**The task:** In the records below, find every line that contains "браузере" and list it.

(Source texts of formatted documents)
┄┄┄┄┄┄┄┄┄┄┄┄┄┄┄┄┄┄┄┄
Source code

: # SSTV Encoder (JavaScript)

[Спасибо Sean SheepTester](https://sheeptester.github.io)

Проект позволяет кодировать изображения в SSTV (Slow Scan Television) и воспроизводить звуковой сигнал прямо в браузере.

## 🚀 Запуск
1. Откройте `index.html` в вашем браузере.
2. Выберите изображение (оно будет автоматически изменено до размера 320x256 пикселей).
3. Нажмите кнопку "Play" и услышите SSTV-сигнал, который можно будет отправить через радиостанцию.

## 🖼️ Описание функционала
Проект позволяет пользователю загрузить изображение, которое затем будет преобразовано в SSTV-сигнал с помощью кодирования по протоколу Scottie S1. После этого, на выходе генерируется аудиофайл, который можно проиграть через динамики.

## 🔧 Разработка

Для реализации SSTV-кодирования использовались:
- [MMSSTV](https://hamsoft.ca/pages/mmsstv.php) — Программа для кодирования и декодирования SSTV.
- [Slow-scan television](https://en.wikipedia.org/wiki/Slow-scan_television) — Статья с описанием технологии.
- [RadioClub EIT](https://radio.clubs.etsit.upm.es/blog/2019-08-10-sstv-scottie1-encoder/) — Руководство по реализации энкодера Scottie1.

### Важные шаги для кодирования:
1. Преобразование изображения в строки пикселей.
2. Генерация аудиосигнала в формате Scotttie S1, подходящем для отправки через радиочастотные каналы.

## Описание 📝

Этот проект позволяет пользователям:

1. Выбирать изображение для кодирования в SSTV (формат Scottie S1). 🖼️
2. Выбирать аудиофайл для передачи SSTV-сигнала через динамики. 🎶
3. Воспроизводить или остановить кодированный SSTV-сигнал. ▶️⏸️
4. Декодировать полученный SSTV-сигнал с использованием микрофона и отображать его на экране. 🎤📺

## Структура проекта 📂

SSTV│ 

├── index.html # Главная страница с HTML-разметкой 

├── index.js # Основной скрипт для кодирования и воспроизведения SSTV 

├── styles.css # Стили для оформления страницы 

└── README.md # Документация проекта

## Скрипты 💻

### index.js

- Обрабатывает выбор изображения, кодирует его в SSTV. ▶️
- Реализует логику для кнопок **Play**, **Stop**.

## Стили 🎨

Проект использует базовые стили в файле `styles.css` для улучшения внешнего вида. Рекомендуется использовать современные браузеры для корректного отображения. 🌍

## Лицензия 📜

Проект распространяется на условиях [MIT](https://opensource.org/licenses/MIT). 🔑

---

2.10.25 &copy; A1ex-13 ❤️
┄┄┄┄┄┄┄┄┄┄┄┄┄┄┄┄┄┄┄┄
**Answer:**
Проект позволяет кодировать изображения в SSTV (Slow Scan Television) и воспроизводить звуковой сигнал прямо в браузере.
1. Откройте `index.html` в вашем браузере.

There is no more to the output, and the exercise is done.